Como uma espécie de aquecimento para a 20ª edição do Fantaspoa, entre os dias 10 e 28 de abril, acaba de aparecer nas plataformas de aluguel digital — Amazon Prime Video, Google Play e YouTube — um dos mais impactantes filmes exibidos pelo Festival Internacional de Cinema Fantástico de Porto Alegre no ano passado: Megalomaníaco (Megalomaniac, 2022).
A matança desenfreada de John Wick 4: Baba Yaga (2023) e as decepações e eviscerações de O Urso do Pó Branco (2023) são brincadeiras de criança diante de Megalomaníaco. Até porque esses dois títulos investem consideravelmente em algo que falta por completo no filme vindo da Bélgica: senso de humor. O diretor e roteirista Karim Ouelhaj quebra o ritmo contemplativo com cenas de estupro, assassinato, humilhação, sequestro, cárcere privado, espancamento, marteladas na cabeça, golpes de faca...
O filme já começa com um banho de sangue, mostrando um parto que mais parece uma sessão de tortura, embalado pelos gritos da mãe e pela sinistra trilha sonora assinada por Gary Moonboots e Simon Fransquet. Quem conduz esse parto é um homem corpulento e careca que, a julgar pelo letreiro na abertura, é baseado em um personagem real: o Carniceiro de Moons, um assassino serial que assombrou a Bélgica nos anos 1990. Ele desmembrava suas vítimas — todas mulheres — e acondicionava partes dos corpos em malas e mochilas que deixava pelas estradas. Sua identidade nunca foi descoberta.

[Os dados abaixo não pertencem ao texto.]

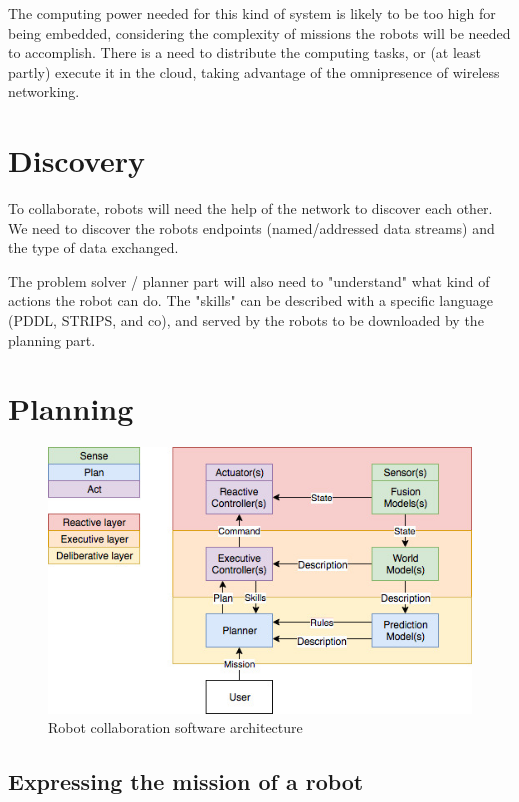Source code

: \documentclass[conference]{IEEEtran}
\begin{document}
The computing power needed for this kind of system is likely to be too high for being embedded, considering the complexity of missions the robots will be needed to accomplish.
There is a need to distribute the computing tasks, or (at least partly) execute it in the cloud, taking advantage of the omnipresence of wireless networking.

\section{Discovery}

To collaborate, robots will need the help of the network to discover each other.
We need to discover the robots endpoints (named/addressed data streams) and the type of data exchanged.

The problem solver / planner part will also need to "understand" what kind of actions the robot can do.
The "skills" can be described with a specific language (PDDL, STRIPS, and co), and served by the robots to be downloaded by the planning part.

\section{Planning}

\begin{figure}
  \centering
  \caption{\label{3layers}Robot collaboration software architecture}
  \includegraphics[scale=0.40]{img/3layers}
\end{figure}

\subsection{Expressing the mission of a robot}
\end{document}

Megalomaníaco mostra como o mal pode ser transmitido, como o mal contamina, como a vítima pode se tornar agressor. Os personagens principais são os supostos filhos do Carniceiro de Moons, Martha (Eline Schumacher, em atuação impressionante) e Felix (Benjamin Ramon, com uma aparência andrógina que remete ao polêmico roqueiro Marilyn Manson). Enquanto ele segue os passos do pai, caçando mulheres nas ruas, ela trabalha como faxineira noturna em uma fábrica, onde é constantemente abusada por dois colegas, não raro aos olhos do chefe. Martha também é atormentada por pesadelos com figuras demoníacas que parecem ganhar vida no casarão onde os irmãos moram. Todo esse contexto faz despertar um desejo de vingança, ainda que distorcido.
Karim Ouelhaj controla as explosões de violência para que elas tenham o maior impacto possível quando ocorrem. Também balanceia a crueza com o onírico e contrasta a brutalidade com planos que chegam a ser deslumbrantes na composição e na iluminação — a pintura barroca inspirou o diretor de fotografia François Schmitt.
Outro ponto forte de Megalomaníaco é seu roteiro, que é aberto a interpretações e que, portanto, guarda um mistério do qual o cineasta oferece pistas — aliás, uma delas está no próprio título. Mas não se trata somente de propor um jogo ao espectador: as ambiguidades do filme e os momentos delirantes reforçam como a violência e o trauma podem transtornar uma pessoa e forçá-las a criar mecanismos de sobrevivência.